Thoughts on Vancouver

April 6, 2012

The following was written for a JUNO special in Ottawa (X)Press. The full article can be found here.

Vancouver is such a young city. Montreal is already Montreal, and Toronto is already Toronto. Vancouver is like a tween – old enough to start to assert itself as an individual, yet young enough to not really be sure exactly what it’s made up of. I debated moving east for so many years. But I stayed. Vancouver has this weird thing happening that nearly nobody else sees – the theatre scene, the jazz scene, the submerged dive-bar scene. There’s actually more artistic freedom here because we’re a little bit disconnected from the scenes out east. The jazz festival here is more avant-garde than most in the world, and our jazz scene is ripe with the resulting chaos of having so many out-of-the-box international players floating through here all the time. But it’s not foundational yet. It’s still slippery and illusive.

There just isn’t enough sweat in the walls to determine exactly how our city smells. It still smells like fresh Pacific air, which is never sedentary, and could change any minute.
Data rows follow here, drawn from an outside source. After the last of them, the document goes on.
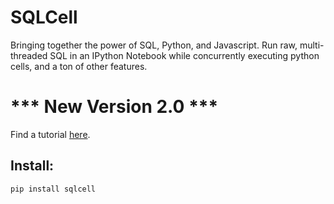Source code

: # SQLCell
Bringing together the power of SQL, Python, and Javascript. Run raw, multi-threaded SQL in an IPython Notebook while concurrently executing python cells, and a ton of other features.

# *** New Version 2.0 ***

Find a tutorial <a href="https://tmthyjames.github.io/2019/may/SQLCell-version-2/">here</a>.

## Install:

`pip install sqlcell`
We could lose this fiery spark if we don’t foster it. There’s a bit of a battle going on between bubble-based real-estate development and East Van politics. We’re the most expensive place in the country to live, yet an equal career in Toronto typically pays more. It’s not entirely sustainable, but Vancouver is full of paradox. We had the Olympics a few years ago, and a lot of people were sure it would be a disaster, but it was actually kind of amazing – we gathered in numbers in a surprisingly benevolent manner.

Then our beloved Canucks choked against the Bruins and we blew up police cars. Sometimes it’s hard to peg exactly what my hometown is all about, but I know I want to stay here. In Vancouver, I can be a small part of a large artistic community that cares deeply about not resettling in the sureties of the east, but stoking the undefined fires that are alive in the west. I like questions more than answers, and where there is uncertainty, there are a lot of questions.